Poetry|Poetry Breakdown

Hello again! I hope you’ve been having a good day! If not, then don’t worry, it’ll get better. Just breathe and focus in the present. Don’t let your problems overwhelm you too much.

Yes, I really did write a poem about poetry. It was due to a spontaneous discussion that I brought up in the infamous writing class. For the majority of the class, we talked about what really defined a poem and in response, I decided to write this poem.

“Poetry”

What makes poetry, poetry, you ask?
And I would ask you back,
“Is it how it flows out of your mouth and into your ears like liquid gold?
Is it the beat of the words that sound to the heart driving the blood throughout the body?
Is it the way each individual word is placed, so it becomes art?
Is it how it brings you to a feeling you’ve never felt before, but it still feels right?
Is it when your head explodes and you don’t have time to pick up the pieces?”
You would furrow your brows and frown.
You walk away with something intangible.
You sit at your desk with your hand poised with a pen
and you place the intangible into
something more tangible and
that is poetry.

I wrote this poem like someone is having a conversation with me although as I go through the questions, it seems like a one-sided conversation. All these questions are analogies of how I think poetry should feel. Gold is pretty valuable and to have it flow through your ears and mouth can be both rewarding and painful. Imagine molten gold pouring through you. It would kill you and I suppose poetry can have that effect on someone if the subject of the poem is that truthful. I also compare it to the heart which is a vital organ as to suggest that poetry is vital to life. In the third question, I ask if each word has its own purpose in the poem just like how each brushstroke is important to a painting or how each carving is important to the sculpture. You could put in the word, forever, but you could also put in the word, perpetual. Even though the meanings is similar, it would change the tone of the piece.

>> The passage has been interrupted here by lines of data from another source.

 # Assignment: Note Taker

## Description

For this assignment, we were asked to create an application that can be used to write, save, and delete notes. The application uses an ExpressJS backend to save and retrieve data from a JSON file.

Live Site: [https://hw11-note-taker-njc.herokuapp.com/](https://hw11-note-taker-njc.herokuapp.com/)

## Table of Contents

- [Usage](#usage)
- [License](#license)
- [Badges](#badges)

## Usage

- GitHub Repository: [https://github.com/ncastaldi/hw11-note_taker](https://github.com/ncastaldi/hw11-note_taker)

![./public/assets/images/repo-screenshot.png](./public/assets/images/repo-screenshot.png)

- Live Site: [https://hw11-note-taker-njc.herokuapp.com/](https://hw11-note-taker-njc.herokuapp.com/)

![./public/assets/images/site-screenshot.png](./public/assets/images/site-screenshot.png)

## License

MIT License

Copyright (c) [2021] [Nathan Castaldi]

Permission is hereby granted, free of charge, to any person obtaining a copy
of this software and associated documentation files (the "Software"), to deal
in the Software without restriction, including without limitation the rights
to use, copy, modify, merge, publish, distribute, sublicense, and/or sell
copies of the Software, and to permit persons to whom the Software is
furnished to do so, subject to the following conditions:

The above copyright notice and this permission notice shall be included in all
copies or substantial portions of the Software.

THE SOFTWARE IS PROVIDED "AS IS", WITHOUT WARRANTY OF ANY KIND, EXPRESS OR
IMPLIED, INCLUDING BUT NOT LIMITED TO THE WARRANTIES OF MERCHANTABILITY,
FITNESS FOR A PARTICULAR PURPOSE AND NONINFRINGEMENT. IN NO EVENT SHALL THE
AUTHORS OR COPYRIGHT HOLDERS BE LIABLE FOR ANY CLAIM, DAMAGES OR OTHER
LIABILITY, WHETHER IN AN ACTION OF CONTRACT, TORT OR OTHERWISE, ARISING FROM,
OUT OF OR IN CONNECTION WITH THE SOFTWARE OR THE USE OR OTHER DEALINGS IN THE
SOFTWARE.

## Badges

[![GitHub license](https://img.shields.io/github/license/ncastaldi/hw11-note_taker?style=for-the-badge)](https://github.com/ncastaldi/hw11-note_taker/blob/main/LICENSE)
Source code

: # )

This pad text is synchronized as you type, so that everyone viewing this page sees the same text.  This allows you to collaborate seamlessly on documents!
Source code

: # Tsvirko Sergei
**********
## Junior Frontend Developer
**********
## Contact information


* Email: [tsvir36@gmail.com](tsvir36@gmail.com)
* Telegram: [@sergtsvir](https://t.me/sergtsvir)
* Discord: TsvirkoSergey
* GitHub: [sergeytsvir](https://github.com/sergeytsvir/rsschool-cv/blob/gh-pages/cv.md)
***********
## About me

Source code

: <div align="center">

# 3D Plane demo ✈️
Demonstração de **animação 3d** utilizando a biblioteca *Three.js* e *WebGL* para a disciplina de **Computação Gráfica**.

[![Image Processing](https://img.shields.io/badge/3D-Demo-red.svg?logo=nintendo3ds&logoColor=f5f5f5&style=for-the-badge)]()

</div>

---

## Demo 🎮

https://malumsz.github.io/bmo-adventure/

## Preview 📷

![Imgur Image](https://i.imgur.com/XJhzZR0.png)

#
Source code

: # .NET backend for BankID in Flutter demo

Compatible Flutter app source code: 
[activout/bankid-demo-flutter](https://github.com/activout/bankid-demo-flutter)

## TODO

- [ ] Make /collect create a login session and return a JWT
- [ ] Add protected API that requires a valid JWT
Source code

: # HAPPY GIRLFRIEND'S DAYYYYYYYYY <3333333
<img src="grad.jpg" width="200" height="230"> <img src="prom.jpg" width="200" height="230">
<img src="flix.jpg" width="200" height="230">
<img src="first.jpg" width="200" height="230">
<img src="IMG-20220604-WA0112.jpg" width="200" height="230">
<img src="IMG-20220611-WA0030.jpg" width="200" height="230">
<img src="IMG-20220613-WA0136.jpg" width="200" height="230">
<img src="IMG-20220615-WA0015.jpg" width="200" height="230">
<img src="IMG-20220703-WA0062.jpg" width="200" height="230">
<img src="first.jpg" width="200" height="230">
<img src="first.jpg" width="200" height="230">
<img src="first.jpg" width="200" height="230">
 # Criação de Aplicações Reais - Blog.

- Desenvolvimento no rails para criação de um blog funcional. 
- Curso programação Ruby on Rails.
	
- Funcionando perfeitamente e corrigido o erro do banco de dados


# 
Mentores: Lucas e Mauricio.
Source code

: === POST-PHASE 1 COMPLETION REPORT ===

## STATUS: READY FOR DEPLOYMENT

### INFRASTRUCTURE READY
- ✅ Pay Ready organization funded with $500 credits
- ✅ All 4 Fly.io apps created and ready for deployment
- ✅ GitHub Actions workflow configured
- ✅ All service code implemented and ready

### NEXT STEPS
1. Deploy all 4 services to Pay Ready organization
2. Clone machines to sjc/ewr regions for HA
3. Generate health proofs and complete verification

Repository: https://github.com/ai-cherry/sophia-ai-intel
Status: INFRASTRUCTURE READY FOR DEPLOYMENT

Have you ever gone to a place and you just knew that you belonged there even though you have never been there before? It just feels like home even though it is clearly not the home you’re familiar with.  I suppose with my fourth question, it’s to invoke that feeling. You read that piece and you just know that all the words are in the right places and the rhythm is right. I can say that that feeling is one of the most satisfactory feelings for a writer.

I jump back to the fact that poems can be very impacting and powerful with the fifth question when you’re mind-blown. After reading some poems, the ending meaning is so powerful, you sit back and realize what the poem was saying. This can also happen with a novel. You don’t have time to pick up the pieces of your brain because you’re still in awe of the poem. This question was a little graphic, but in class, we talked about how poems can be mind-blowing and I took that metaphor and made it literal.

The conversation continues with your reaction and no dialogue from your side. I don’t actually answer the very first question of what makes poetry poetry. Instead, I just give sort of an answer to what I poem could be when it could be many things. Poems don’t have to be in a specific structure or have intricate words and analogies. I think the main thing with poetry is feeling and whether you would call it a poem. Just like how you would call yourself a writer. If you write, then you’re a writer. If you think that what you write fits your definition of a poem, then it’s a poem.

And so, that is the end of my poetry breakdown this week. I hope you liked it and that it helped you understand the poem. What do you think makes poetry poetry?